As for how the world will do next time...better, if it's similar to Covid-19. If it's got Covid's ease of infection and asymptomatic period, but Ebola's death rate? Ermmm...
 

BizzyBum

Member
Oct 26, 2017
9,151
New York
Tbh I'm more concerned about how the world reacts when climate change truly hits the fan.

It's selfish thinking but I am going to be glad I'm dead before shit really hits the fan with that.

We're talking mass immigrations and inevitably wars fought over basic resources we take for granted currently. It's going to be a hellscape.
 

Redcrayon

Patient hunter
On Break
Oct 27, 2017
12,713
UK
The way the entire globe handled the pandemic this time was due to one sigular, solitary global leader: Donald J. Trump.
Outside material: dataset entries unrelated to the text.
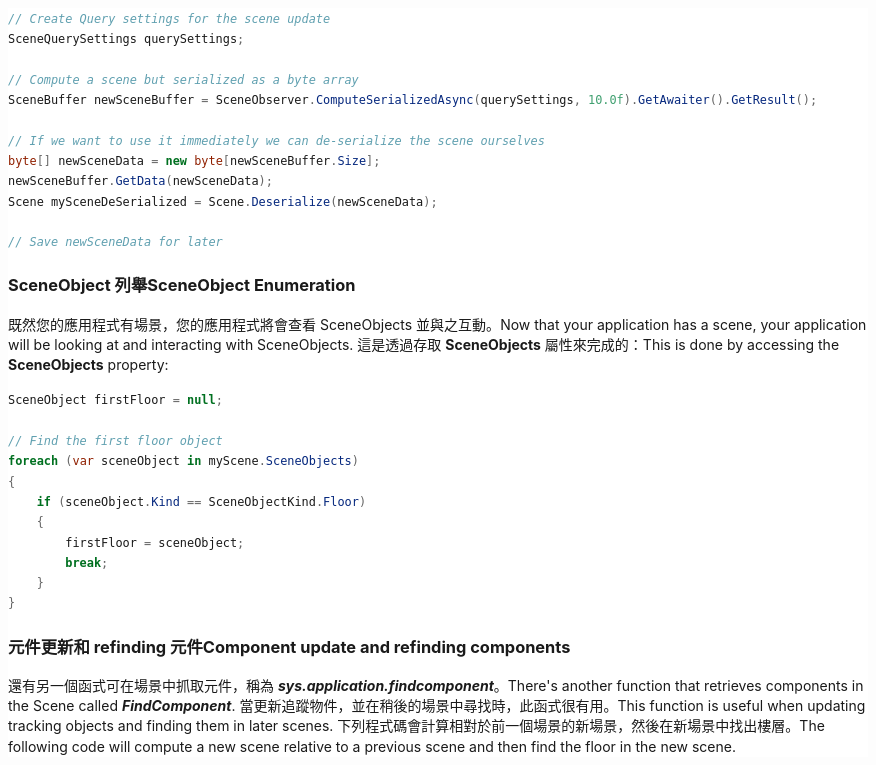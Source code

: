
 ```cs
// Create Query settings for the scene update
SceneQuerySettings querySettings;

// Compute a scene but serialized as a byte array
SceneBuffer newSceneBuffer = SceneObserver.ComputeSerializedAsync(querySettings, 10.0f).GetAwaiter().GetResult();

// If we want to use it immediately we can de-serialize the scene ourselves
byte[] newSceneData = new byte[newSceneBuffer.Size];
newSceneBuffer.GetData(newSceneData);
Scene mySceneDeSerialized = Scene.Deserialize(newSceneData);

// Save newSceneData for later
```

### <a name="sceneobject-enumeration"></a><span data-ttu-id="6dc84-244">SceneObject 列舉</span><span class="sxs-lookup"><span data-stu-id="6dc84-244">SceneObject Enumeration</span></span>

<span data-ttu-id="6dc84-245">既然您的應用程式有場景，您的應用程式將會查看 SceneObjects 並與之互動。</span><span class="sxs-lookup"><span data-stu-id="6dc84-245">Now that your application has a scene, your application will be looking at and interacting with SceneObjects.</span></span> <span data-ttu-id="6dc84-246">這是透過存取 **SceneObjects** 屬性來完成的：</span><span class="sxs-lookup"><span data-stu-id="6dc84-246">This is done by accessing the **SceneObjects** property:</span></span>

```cs
SceneObject firstFloor = null;

// Find the first floor object
foreach (var sceneObject in myScene.SceneObjects)
{
    if (sceneObject.Kind == SceneObjectKind.Floor)
    {
        firstFloor = sceneObject;
        break;
    }
}
```

### <a name="component-update-and-refinding-components"></a><span data-ttu-id="6dc84-247">元件更新和 refinding 元件</span><span class="sxs-lookup"><span data-stu-id="6dc84-247">Component update and refinding components</span></span>

<span data-ttu-id="6dc84-248">還有另一個函式可在場景中抓取元件，稱為 ***sys.application.findcomponent***。</span><span class="sxs-lookup"><span data-stu-id="6dc84-248">There's another function that retrieves components in the Scene called ***FindComponent***.</span></span> <span data-ttu-id="6dc84-249">當更新追蹤物件，並在稍後的場景中尋找時，此函式很有用。</span><span class="sxs-lookup"><span data-stu-id="6dc84-249">This function is useful when updating tracking objects and finding them in later scenes.</span></span> <span data-ttu-id="6dc84-250">下列程式碼會計算相對於前一個場景的新場景，然後在新場景中找出樓層。</span><span class="sxs-lookup"><span data-stu-id="6dc84-250">The following code will compute a new scene relative to a previous scene and then find the floor in the new scene.</span></span>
If this had happened in any other time post 1960, this entire thing would have been handled extremely differently.
Eh, I can quite happily lay blame for poor strategy here at the feet of my country's own government without needing to assign it to Trump's ludicrous treatment of it as a conspiracy theory in the US. Trump doing fuck-all initially doesn't mean that other countries weren't attempting to do something (to varied levels of success) and that everyone just blindly followed the US lead, that just wasn't the case. Plenty of countries saw that as the madness that it was even as we fucked up a more-competent-but-still-deeply-flawed response.
 

lenovox1

Member
Oct 26, 2017
8,995
Eh, I can quite happily lay blame for poor strategy here at the feet of my country's own government without needing to assign it to Trump's ludicrous treatment of it as a conspiracy theory in the US. Trump doing fuck-all initially doesn't mean that other countries weren't attempting to do something (to varied levels of success) and that everyone just blindly followed the US lead, that just wasn't the case. Plenty of countries saw that as the madness that it was even as we fucked up a more-competent-but-still-deeply-flawed response.

There's an interconnectedness there when we're speaking about the global scale of the response. A stronger American response would have incorporated a stronger global response from America, and it would have included cooperation with WHO.
 
Oct 27, 2017
3,669
This depends entirely on the nature of the future disease.

One of the worst (if not the worst) epidemics in recent history is on-going to this day having killed 33 million people over the last 40 years, yet because of the nature of transmission and because of who was most vulnerable to the disease, it was, for over a decade, largely ignored by governments and failed to attract any serious global response with limited effort to control its initial spread.

While I could see a quicker and stricter/more-prolonged response in some countries to a future COVID-like disease (particularly with a higher mortality rate), I'm unconvinced that all pandemics would receive that response and even for a COVID-like disease suspect that, most likely, there would be little difference in the response.